Records from a data collection
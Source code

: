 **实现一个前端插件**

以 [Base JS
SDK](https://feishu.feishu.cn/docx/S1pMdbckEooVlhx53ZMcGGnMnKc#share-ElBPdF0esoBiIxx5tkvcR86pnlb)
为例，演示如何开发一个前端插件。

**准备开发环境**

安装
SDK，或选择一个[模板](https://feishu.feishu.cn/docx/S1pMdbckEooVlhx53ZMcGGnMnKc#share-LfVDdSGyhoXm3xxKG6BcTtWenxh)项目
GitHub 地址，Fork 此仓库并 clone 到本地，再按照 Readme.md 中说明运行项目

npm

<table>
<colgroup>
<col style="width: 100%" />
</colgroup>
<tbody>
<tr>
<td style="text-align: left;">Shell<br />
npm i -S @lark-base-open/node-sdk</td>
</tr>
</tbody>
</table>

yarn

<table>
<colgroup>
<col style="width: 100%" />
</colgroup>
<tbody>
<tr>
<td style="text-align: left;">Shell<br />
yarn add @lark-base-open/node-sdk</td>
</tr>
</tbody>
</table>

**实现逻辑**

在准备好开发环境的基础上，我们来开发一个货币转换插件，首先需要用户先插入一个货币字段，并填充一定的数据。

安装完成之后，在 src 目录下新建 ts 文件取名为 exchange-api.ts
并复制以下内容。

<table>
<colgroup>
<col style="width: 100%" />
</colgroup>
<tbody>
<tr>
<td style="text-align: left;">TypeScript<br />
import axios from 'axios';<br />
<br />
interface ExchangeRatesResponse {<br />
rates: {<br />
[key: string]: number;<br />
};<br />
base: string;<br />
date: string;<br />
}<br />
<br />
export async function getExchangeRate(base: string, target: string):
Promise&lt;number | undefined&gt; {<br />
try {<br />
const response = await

==

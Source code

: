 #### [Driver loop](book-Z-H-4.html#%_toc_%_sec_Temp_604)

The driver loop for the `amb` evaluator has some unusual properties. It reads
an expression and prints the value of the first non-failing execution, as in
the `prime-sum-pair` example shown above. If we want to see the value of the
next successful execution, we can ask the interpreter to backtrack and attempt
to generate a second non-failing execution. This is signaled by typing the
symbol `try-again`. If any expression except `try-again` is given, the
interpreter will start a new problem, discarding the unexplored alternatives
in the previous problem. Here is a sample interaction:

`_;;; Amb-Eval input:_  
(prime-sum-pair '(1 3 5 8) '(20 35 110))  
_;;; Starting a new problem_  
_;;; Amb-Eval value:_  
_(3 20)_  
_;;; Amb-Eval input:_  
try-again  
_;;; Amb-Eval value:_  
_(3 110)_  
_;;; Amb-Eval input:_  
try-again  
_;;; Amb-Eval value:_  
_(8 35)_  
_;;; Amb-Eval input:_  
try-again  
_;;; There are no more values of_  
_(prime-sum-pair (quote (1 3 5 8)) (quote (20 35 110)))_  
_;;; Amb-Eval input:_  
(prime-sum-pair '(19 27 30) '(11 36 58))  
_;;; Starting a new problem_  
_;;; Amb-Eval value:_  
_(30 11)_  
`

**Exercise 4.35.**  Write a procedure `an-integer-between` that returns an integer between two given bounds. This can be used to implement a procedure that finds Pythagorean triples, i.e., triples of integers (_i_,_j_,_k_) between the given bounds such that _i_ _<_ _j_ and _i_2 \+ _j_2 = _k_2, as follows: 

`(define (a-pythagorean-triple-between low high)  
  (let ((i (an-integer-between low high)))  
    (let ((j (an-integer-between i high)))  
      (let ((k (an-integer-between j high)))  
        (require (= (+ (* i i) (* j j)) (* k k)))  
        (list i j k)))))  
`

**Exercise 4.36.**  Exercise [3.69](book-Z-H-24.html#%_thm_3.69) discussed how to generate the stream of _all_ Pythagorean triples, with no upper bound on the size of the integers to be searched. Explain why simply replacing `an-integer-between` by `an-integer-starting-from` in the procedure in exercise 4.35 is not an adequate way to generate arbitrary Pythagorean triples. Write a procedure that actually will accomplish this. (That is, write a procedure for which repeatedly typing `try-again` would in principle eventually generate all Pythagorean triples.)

What the task requires>
Given the records above, restate word for word only the lines starting at the one with "(prime-sum-pair '(19 27 30) '(11 36 58))" and ending at the one with "(let ((j (an-integer-between i high)))".

Reply>
(prime-sum-pair '(19 27 30) '(11 36 58))  
_;;; Starting a new problem_  
_;;; Amb-Eval value:_  
_(30 11)_  
`

**Exercise 4.35.**  Write a procedure `an-integer-between` that returns an integer between two given bounds. This can be used to implement a procedure that finds Pythagorean triples, i.e., triples of integers (_i_,_j_,_k_) between the given bounds such that _i_ _<_ _j_ and _i_2 \+ _j_2 = _k_2, as follows: 

`(define (a-pythagorean-triple-between low high)  
  (let ((i (an-integer-between low high)))  
    (let ((j (an-integer-between i high)))  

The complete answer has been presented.